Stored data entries
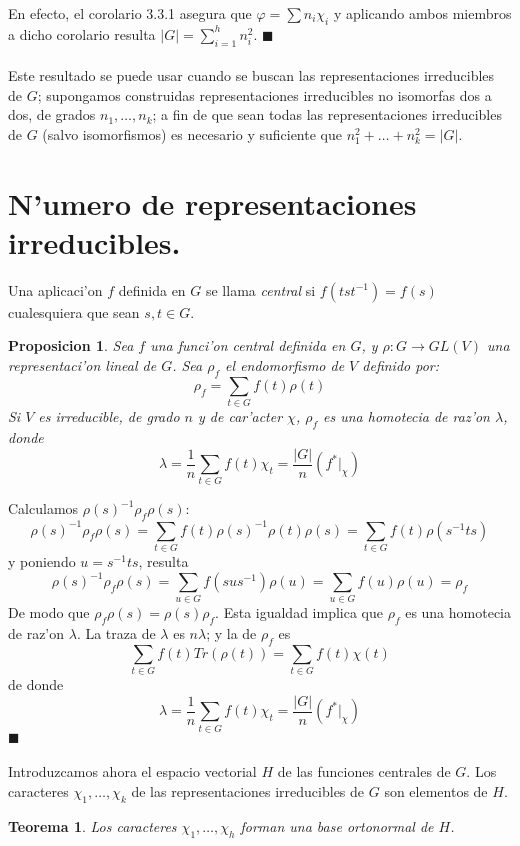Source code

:\documentclass[a4paper,openright,12pt]{report}
\numberwithin{equation}{section} %
\newtheorem{teorema}{Teorema}[section] %
\newtheorem{proposicion}{Proposicion}[section] %
\newenvironment{proof}{\noindent{\it Demostracion:}}{\hfill$\blacksquare$} %
\begin{document}
\begin{proof}
En efecto, el corolario 3.3.1 asegura que $\varphi = \sum n_{i} \chi_{i}$ y aplicando ambos miembros a dicho corolario resulta $|G|=\sum_{i=1}^{h} n_{i}^{2}$. 
\end{proof}\\
\\
Este resultado se puede usar cuando se buscan las representaciones irreducibles de $G$; supongamos construidas representaciones irreducibles no isomorfas dos a dos, de grados $n_{1}, \ldots ,n_{k}$; a fin de que sean todas las representaciones irreducibles de $G$ (salvo isomorfismos) es necesario y suficiente que $n_{1}^{2}+ \ldots + n_{k}^{2}=|G|$.
\section{N'umero de representaciones irreducibles.}
Una aplicaci'on $f$ definida en $G$ se llama \emph{central} si $f(tst^{-1})=f(s)$ cualesquiera que sean $s, t \in G$.
\begin{proposicion}
Sea $f$ una funci'on central definida en $G$, y $\rho: G \rightarrow GL(V)$ una representaci'on lineal de $G$. Sea $\rho_{f}$ el endomorfismo de $V$ definido por:
\[
\rho_{f}=\sum_{t \in G} f(t)\rho (t)
\]
Si $V$ es irreducible, de grado $n$ y de car'acter $\chi$, $\rho_{f}$ es una homotecia de raz'on $\lambda$, donde
\[
\lambda = \frac{1}{n}\sum_{t \in G} f(t)\chi_{t}=\frac{|G|}{n}(f^{*}|_{\chi})
\]
\end{proposicion}
\begin{proof}
Calculamos $\rho (s)^{-1}\rho_{f}\rho (s) $:
\[
\rho (s)^{-1}\rho_{f}\rho (s)=\sum_{t \in G}f(t)\rho(s)^{-1}\rho(t)\rho(s)=\sum_{t \in G}f(t)\rho(s^{-1}ts)
\]
y poniendo $u=s^{-1}ts$, resulta
\[
\rho (s)^{-1}\rho_{f}\rho (s)=\sum_{u \in G}f(sus^{-1})\rho (u)=\sum_{u \in G}f(u)\rho (u)=\rho_{f}
\]
De modo que $\rho_{f}\rho(s)=\rho(s)\rho_{f}$. Esta igualdad implica que $\rho_{f}$ es una homotecia de raz'on $\lambda$. La traza de $\lambda$ es $n \lambda$; y la de $\rho_{f}$ es
\[
\sum_{t \in G}f(t)Tr(\rho (t))=\sum_{t \in G}f(t)\chi (t)
\]
de donde
\[
\lambda = \frac{1}{n}\sum_{t \in G} f(t)\chi_{t}=\frac{|G|}{n}(f^{*}|_{\chi})
\]
\end{proof}\\
\\
Introduzcamos ahora el espacio vectorial $H$ de las funciones centrales de $G$. Los caracteres 
$\chi_{1}, \ldots ,\chi_{k}$ de las representaciones irreducibles de $G$ son elementos de $H$.
\begin{teorema}
Los caracteres $\chi_{1}, \ldots ,\chi_{h}$ forman una base ortonormal de $H$.
\end{teorema}
\end{document}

• [WHAT THE TASK ASKS] Your answer is all of the records restated word for word, pictures excluded.

• [SOLUTION TO THIS EXERCISE]
Source code

:\documentclass[a4paper,openright,12pt]{report}
\numberwithin{equation}{section} %
\newtheorem{teorema}{Teorema}[section] %
\newtheorem{proposicion}{Proposicion}[section] %
\newenvironment{proof}{\noindent{\it Demostracion:}}{\hfill$\blacksquare$} %
\begin{document}
\begin{proof}
En efecto, el corolario 3.3.1 asegura que $\varphi = \sum n_{i} \chi_{i}$ y aplicando ambos miembros a dicho corolario resulta $|G|=\sum_{i=1}^{h} n_{i}^{2}$. 
\end{proof}\\
\\
Este resultado se puede usar cuando se buscan las representaciones irreducibles de $G$; supongamos construidas representaciones irreducibles no isomorfas dos a dos, de grados $n_{1}, \ldots ,n_{k}$; a fin de que sean todas las representaciones irreducibles de $G$ (salvo isomorfismos) es necesario y suficiente que $n_{1}^{2}+ \ldots + n_{k}^{2}=|G|$.
\section{N'umero de representaciones irreducibles.}
Una aplicaci'on $f$ definida en $G$ se llama \emph{central} si $f(tst^{-1})=f(s)$ cualesquiera que sean $s, t \in G$.
\begin{proposicion}
Sea $f$ una funci'on central definida en $G$, y $\rho: G \rightarrow GL(V)$ una representaci'on lineal de $G$. Sea $\rho_{f}$ el endomorfismo de $V$ definido por:
\[
\rho_{f}=\sum_{t \in G} f(t)\rho (t)
\]
Si $V$ es irreducible, de grado $n$ y de car'acter $\chi$, $\rho_{f}$ es una homotecia de raz'on $\lambda$, donde
\[
\lambda = \frac{1}{n}\sum_{t \in G} f(t)\chi_{t}=\frac{|G|}{n}(f^{*}|_{\chi})
\]
\end{proposicion}
\begin{proof}
Calculamos $\rho (s)^{-1}\rho_{f}\rho (s) $:
\[
\rho (s)^{-1}\rho_{f}\rho (s)=\sum_{t \in G}f(t)\rho(s)^{-1}\rho(t)\rho(s)=\sum_{t \in G}f(t)\rho(s^{-1}ts)
\]
y poniendo $u=s^{-1}ts$, resulta
\[
\rho (s)^{-1}\rho_{f}\rho (s)=\sum_{u \in G}f(sus^{-1})\rho (u)=\sum_{u \in G}f(u)\rho (u)=\rho_{f}
\]
De modo que $\rho_{f}\rho(s)=\rho(s)\rho_{f}$. Esta igualdad implica que $\rho_{f}$ es una homotecia de raz'on $\lambda$. La traza de $\lambda$ es $n \lambda$; y la de $\rho_{f}$ es
\[
\sum_{t \in G}f(t)Tr(\rho (t))=\sum_{t \in G}f(t)\chi (t)
\]
de donde
\[
\lambda = \frac{1}{n}\sum_{t \in G} f(t)\chi_{t}=\frac{|G|}{n}(f^{*}|_{\chi})
\]
\end{proof}\\
\\
Introduzcamos ahora el espacio vectorial $H$ de las funciones centrales de $G$. Los caracteres 
$\chi_{1}, \ldots ,\chi_{k}$ de las representaciones irreducibles de $G$ son elementos de $H$.
\begin{teorema}
Los caracteres $\chi_{1}, \ldots ,\chi_{h}$ forman una base ortonormal de $H$.
\end{teorema}
\end{document}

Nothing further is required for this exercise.